Product principles

A product embodies the principles around which it is built. These values guide actions and decisions. These beliefs give identity and meaning. Product principles educate the customer and differentiate the market.

Your product is the opportunity to serve people. It can make change happen when it provides the utility in the way your customer desires.

SpiderOak is an online backup and file hosting service built around the principle of trust. As a utility, cloud storage is commonly available and competitively priced so SpiderOak focuses on the importance of security and privacy with the worldview of a new data scandal each week.

Product principles are connected outside in and inside out. They steer the intention about what is desirable or undesirable, good or bad, helpful or selfish—driving the mindset to build something meaningful.

All the key product questions: “Who is it for?”, “What do they desire?”, “How can it help?” and “Why does it matter?”, can easily be answered by principles.

“First to market” isn’t the be-all

Even with first to market, a strategy where second place misses out on the initial competitive advantage, the goal of “everyone” is misguided.

When working with executives I often hear ideas about getting the message out to everyone, connecting with everyone, getting everyone to buy.

Headspace is a multi-million dollar revenue business, but originally their product was viable with just 2000 champions. The application offers people daily meditation sessions that appeal because they are secular, simple, and short. Headspace now has over 300,000 subscribers, two thousand people is less than 1% of that.
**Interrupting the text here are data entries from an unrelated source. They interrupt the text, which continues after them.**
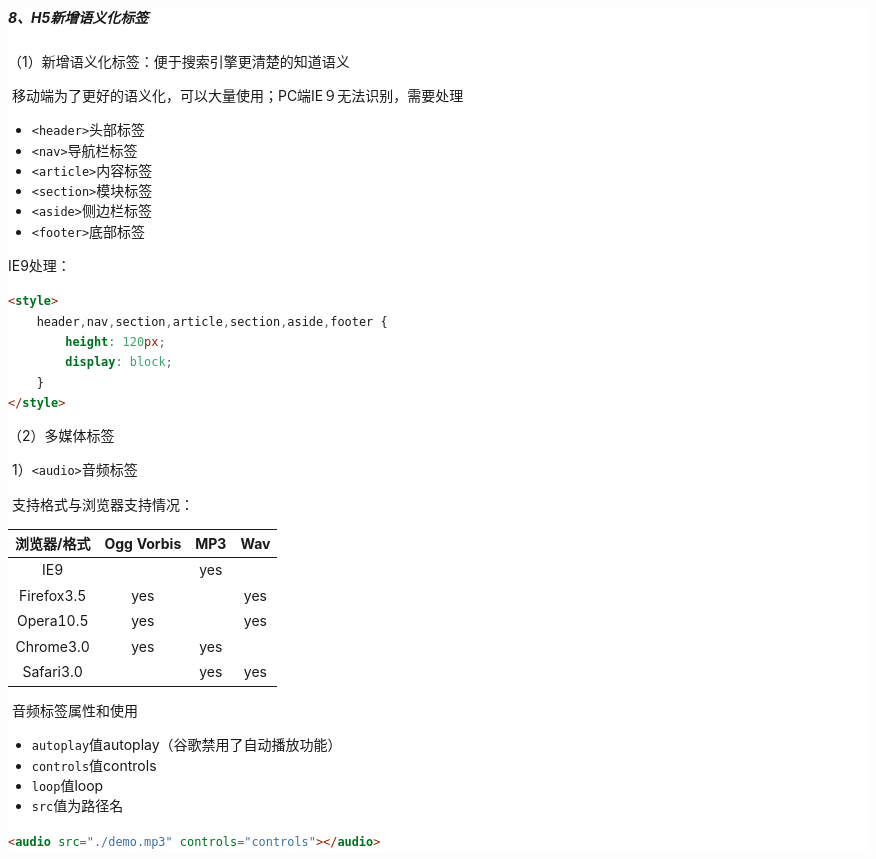  

##### 8、H5新增语义化标签

（1）新增语义化标签：便于搜索引擎更清楚的知道语义

​	移动端为了更好的语义化，可以大量使用；PC端IE９无法识别，需要处理

+ `<header>`头部标签
+ `<nav>`导航栏标签
+ `<article>`内容标签
+ `<section>`模块标签
+ `<aside>`侧边栏标签
+ `<footer>`底部标签



IE9处理：

```html
<style>
	header,nav,section,article,section,aside,footer {
        height: 120px;
        display: block;
	}
</style>
```



（2）多媒体标签

​	1）`<audio>`音频标签

​	支持格式与浏览器支持情况：

| 浏览器/格式 | Ogg Vorbis | MP3  | Wav  |
| :---------: | :--------: | :--: | :--: |
|     IE9     |            | yes  |      |
| Firefox3.5  |    yes     |      | yes  |
|  Opera10.5  |    yes     |      | yes  |
|  Chrome3.0  |    yes     | yes  |      |
|  Safari3.0  |            | yes  | yes  |



​	音频标签属性和使用

+ `autoplay`值autoplay（谷歌禁用了自动播放功能）
+ `controls`值controls
+ `loop`值loop
+ `src`值为路径名

```html
<audio src="./demo.mp3" controls="controls"></audio>
```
There’s a very big difference between two thousand and everyone. And to focus your work, two thousand of the right people might be plenty enough.

Where does utility lie?

Utility doesn’t begin or end with IT.

The goal of the minimum viable market is to serve people who understand the change you are seeking to make and are willing to join you on the journey.
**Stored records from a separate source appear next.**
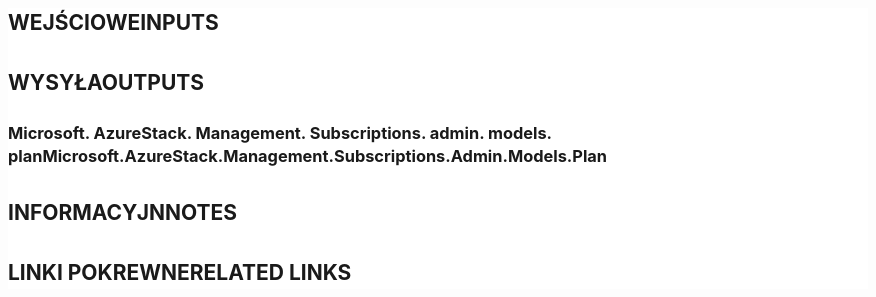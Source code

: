 ## <span data-ttu-id="48e92-137">WEJŚCIOWE</span><span class="sxs-lookup"><span data-stu-id="48e92-137">INPUTS</span></span>

## <span data-ttu-id="48e92-138">WYSYŁA</span><span class="sxs-lookup"><span data-stu-id="48e92-138">OUTPUTS</span></span>

### <span data-ttu-id="48e92-139">Microsoft. AzureStack. Management. Subscriptions. admin. models. plan</span><span class="sxs-lookup"><span data-stu-id="48e92-139">Microsoft.AzureStack.Management.Subscriptions.Admin.Models.Plan</span></span>

## <span data-ttu-id="48e92-140">INFORMACYJN</span><span class="sxs-lookup"><span data-stu-id="48e92-140">NOTES</span></span>

## <span data-ttu-id="48e92-141">LINKI POKREWNE</span><span class="sxs-lookup"><span data-stu-id="48e92-141">RELATED LINKS</span></span>

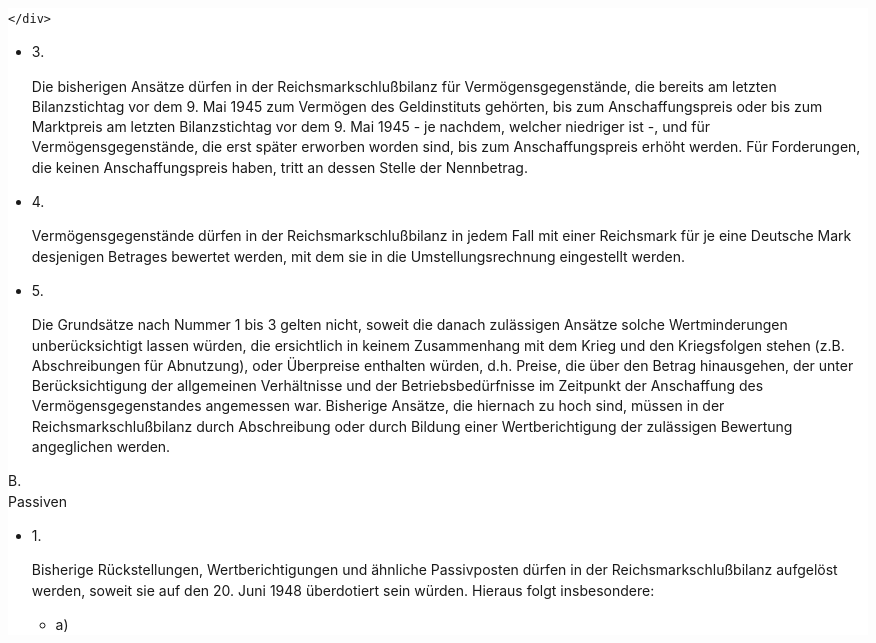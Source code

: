     </div>

  - 3\.
    
    <div style="">
    
    Die bisherigen Ansätze dürfen in der Reichsmarkschlußbilanz für
    Vermögensgegenstände, die bereits am letzten Bilanzstichtag vor dem
    9. Mai 1945 zum Vermögen des Geldinstituts gehörten, bis zum
    Anschaffungspreis oder bis zum Marktpreis am letzten Bilanzstichtag
    vor dem 9. Mai 1945 - je nachdem, welcher niedriger ist -, und für
    Vermögensgegenstände, die erst später erworben worden sind, bis zum
    Anschaffungspreis erhöht werden. Für Forderungen, die keinen
    Anschaffungspreis haben, tritt an dessen Stelle der Nennbetrag.
    
    </div>

  - 4\.
    
    <div style="">
    
    Vermögensgegenstände dürfen in der Reichsmarkschlußbilanz in jedem
    Fall mit einer Reichsmark für je eine Deutsche Mark desjenigen
    Betrages bewertet werden, mit dem sie in die Umstellungsrechnung
    eingestellt werden.
    
    </div>

  - 5\.
    
    <div style="">
    
    Die Grundsätze nach Nummer 1 bis 3 gelten nicht, soweit die danach
    zulässigen Ansätze solche Wertminderungen unberücksichtigt lassen
    würden, die ersichtlich in keinem Zusammenhang mit dem Krieg und
    den Kriegsfolgen stehen (z.B. Abschreibungen für Abnutzung), oder
    Überpreise enthalten würden, d.h. Preise, die über den Betrag
    hinausgehen, der unter Berücksichtigung der allgemeinen Verhältnisse
    und der Betriebsbedürfnisse im Zeitpunkt der Anschaffung des
    Vermögensgegenstandes angemessen war. Bisherige Ansätze, die
    hiernach zu hoch sind, müssen in der Reichsmarkschlußbilanz durch
    Abschreibung oder durch Bildung einer Wertberichtigung der
    zulässigen Bewertung angeglichen werden.
    
    </div>

B.  
<span class="SP">Passiven</span>

  - 1\.
    
    <div style="">
    
    Bisherige Rückstellungen, Wertberichtigungen und ähnliche
    Passivposten dürfen in der Reichsmarkschlußbilanz aufgelöst werden,
    soweit sie auf den 20. Juni 1948 überdotiert sein würden. Hieraus
    folgt insbesondere:
    
      - a)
Joining you on this path is the stakeholders’ way of expressing themselves. Becoming part of the change is an expression of what matters to them.

This engagement leads to traction, to mobilisation, and to champions. The change becomes part of their identity, and an opportunity to shape a project that has meaning to them. To express themselves through their their actions, their contributions and the badge they wear.

You shouldn’t expect everyone to feel this way, but you can do your work for the people who do.

Line of sight

Entrepreneur and Pick ‘n Pay Founder Mr. Raymond Ackerman would walk the aisles of the supermarket in Claremont, Cape Town, and speak with as many customers as he could. He asked them how they found the service. He asked them about the products on the shelf. He asked them about layout, variety and price.

He asked the customer what change they would like to see.

Mr. Ackerman would stand outside a branch and ask exiting customers which products on their shopping list they were unable to buy that day. He would consolidate this list and later hand it to the Store Manager asking: “I’d like these items, please?” He even confessed to once driving behind a car with a competitors plastic bags from Cape Town to Simon’s Town (almost 50kms) to ask why the person had not bought from Pick n’ Pay.

Mr. Ackerman wanted to understand his customer and turn that understanding into strategy.